EnergySolutions Inc. wants to import about 20,000 tons of waste from Italian nuclear plants for processing in Tennessee.
After processing, about 8 percent, or some 1,600 tons, would be shipped to the company's facility in Bishop's district, about 70 miles west of Salt Lake City, for disposal. It is the largest and only privately owned radioactive-waste dump in the U.S.
The company's application is at the Nuclear Regulatory Commission, which is taking public comment through June 10.
Bishop differs from U.S. Rep. Jim Matheson, a Utah Democrat who is co-sponsoring a bill that would ban nuclear-waste imports unless it originated in the U.S. or came from an overseas U.S. military facility.
The bill, co-sponsored by U.S. Rep. Bart Gordon, D-Tenn., and U.S. Rep. Ed Whitefield, R-Ky., is a direct response to EnergySolutions' proposal.
The company's plan has drawn opposition from environmental groups and politicians upset over foreign waste when this country still is trying to deal with its own nuclear waste.
"It is incumbent upon us to insist that other countries take responsibility for the disposal of their own nuclear waste and not attempt to utilize the United States as a dumping ground," reads part of a resolution being considered by the South Carolina Legislature.
South Carolina lawmakers have closed that state's radioactive-waste dump to any waste that doesn't originate from there, New Jersey or Connecticut, leaving the Utah site as the only one to accept low-level radioactive waste from outside the region.
There's concern in South Carolina because the Italian waste could come through the Charleston port.
Bishop is a former lobbyist for Envirocare, EnergySolutions' predecessor, and has received more than $20,000 in campaign contributions from the company's executives and its political-action committee since being elected in 2002.
The company has also spent heavily on legislative races and succeeded in taking state lawmakers out of the approval process for accepting more waste than its license allows at the Clive, Utah, site.

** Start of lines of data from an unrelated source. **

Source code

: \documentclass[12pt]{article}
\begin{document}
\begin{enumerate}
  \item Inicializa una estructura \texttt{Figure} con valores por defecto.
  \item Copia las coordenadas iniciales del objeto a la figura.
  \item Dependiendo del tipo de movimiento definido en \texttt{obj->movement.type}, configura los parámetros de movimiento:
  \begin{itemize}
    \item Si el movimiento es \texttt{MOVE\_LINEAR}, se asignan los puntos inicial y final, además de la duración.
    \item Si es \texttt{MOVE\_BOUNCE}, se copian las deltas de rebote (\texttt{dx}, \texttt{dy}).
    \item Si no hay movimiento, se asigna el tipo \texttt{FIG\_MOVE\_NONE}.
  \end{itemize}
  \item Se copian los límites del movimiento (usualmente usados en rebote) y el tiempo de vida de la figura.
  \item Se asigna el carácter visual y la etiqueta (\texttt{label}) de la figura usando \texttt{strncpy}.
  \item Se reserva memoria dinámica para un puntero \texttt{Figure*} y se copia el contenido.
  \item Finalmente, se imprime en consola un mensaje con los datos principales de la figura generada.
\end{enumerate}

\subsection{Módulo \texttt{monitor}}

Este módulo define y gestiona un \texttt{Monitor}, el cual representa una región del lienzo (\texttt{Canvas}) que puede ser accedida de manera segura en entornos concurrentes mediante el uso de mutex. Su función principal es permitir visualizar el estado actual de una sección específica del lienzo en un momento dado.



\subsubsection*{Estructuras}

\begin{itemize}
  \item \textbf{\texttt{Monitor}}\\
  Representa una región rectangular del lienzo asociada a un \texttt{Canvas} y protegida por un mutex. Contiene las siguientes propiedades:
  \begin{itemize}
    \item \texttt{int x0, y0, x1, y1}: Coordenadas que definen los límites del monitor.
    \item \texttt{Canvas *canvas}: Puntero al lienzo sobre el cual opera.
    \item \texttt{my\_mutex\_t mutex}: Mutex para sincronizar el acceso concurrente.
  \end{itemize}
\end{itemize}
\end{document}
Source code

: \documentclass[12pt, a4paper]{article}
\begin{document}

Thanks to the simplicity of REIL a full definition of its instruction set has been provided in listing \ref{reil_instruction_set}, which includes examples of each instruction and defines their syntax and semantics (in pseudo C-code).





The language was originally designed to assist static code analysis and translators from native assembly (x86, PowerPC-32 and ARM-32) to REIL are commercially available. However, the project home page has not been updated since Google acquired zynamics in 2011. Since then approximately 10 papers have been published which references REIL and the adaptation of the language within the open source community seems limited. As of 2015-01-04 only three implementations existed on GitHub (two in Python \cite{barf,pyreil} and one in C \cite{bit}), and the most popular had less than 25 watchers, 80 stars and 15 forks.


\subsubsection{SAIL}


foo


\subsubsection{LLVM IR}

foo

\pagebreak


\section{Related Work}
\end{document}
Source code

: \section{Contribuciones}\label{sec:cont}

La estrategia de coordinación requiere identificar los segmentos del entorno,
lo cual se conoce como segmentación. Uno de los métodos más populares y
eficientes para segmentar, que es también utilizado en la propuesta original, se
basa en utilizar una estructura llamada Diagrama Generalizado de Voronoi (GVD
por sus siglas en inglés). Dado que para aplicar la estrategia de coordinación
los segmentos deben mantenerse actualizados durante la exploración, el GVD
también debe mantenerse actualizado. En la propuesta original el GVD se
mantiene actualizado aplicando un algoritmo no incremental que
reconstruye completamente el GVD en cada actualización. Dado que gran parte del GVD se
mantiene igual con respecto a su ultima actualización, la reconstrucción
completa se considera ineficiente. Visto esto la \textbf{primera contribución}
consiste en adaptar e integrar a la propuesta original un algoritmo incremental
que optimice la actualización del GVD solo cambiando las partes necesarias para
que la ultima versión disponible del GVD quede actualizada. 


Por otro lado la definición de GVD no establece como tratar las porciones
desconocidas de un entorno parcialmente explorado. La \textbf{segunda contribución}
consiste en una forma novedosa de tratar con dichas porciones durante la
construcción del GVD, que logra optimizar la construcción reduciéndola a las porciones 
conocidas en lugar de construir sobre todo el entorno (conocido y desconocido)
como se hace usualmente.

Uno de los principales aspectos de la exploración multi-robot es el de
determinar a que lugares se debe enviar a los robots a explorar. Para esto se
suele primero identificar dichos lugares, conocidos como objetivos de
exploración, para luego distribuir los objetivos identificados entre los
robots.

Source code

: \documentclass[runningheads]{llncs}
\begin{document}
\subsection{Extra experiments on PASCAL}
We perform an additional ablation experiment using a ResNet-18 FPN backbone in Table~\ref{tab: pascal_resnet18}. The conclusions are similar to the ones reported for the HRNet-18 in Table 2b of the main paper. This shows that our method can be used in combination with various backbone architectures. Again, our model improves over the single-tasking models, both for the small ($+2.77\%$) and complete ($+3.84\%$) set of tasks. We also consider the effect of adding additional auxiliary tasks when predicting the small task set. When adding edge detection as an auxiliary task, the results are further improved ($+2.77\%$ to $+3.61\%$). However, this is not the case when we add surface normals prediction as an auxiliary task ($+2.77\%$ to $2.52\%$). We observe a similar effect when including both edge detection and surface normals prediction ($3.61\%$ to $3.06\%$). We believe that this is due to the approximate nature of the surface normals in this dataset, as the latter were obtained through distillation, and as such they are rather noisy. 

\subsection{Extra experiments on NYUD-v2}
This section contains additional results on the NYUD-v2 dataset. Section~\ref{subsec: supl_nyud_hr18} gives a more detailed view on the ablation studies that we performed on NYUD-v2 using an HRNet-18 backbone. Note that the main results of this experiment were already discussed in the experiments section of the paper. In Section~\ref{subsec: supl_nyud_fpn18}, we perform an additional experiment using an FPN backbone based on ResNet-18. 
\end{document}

Matheson, who has received nearly $11,000 in campaign contributions from the EnergySolutions PAC and its executives since 2006, contends the U.S. has no business accepting foreign waste because its domestic disposal sites are so limited.
The company has an agreement with Utah Gov. Jon Huntsman that prohibits it from seeking a license to expand the volume of waste it can accept. The agreement, however, is valid only as long as Huntsman, who is up for re-election this year, is in office.
EnergySolutions officials say Matheson's bill isn't necessary, and they insist the company has no plan to become the primary disposal source for the world's nuclear waste.
Bishop said his position boils down to local control. "I wanted to lose power in Washington and make sure states have the right to make more and more decisions," he said. "I really don't want to take away their options. Utah should be able to say what it will and will not accept."
But when it comes to whether the U.S. should accept foreign waste, Huntsman's office recently said the issue should be decided at the federal level.
Huntsman, a Republican, has said his primary concern is capping the volume of waste, regardless of where it comes from.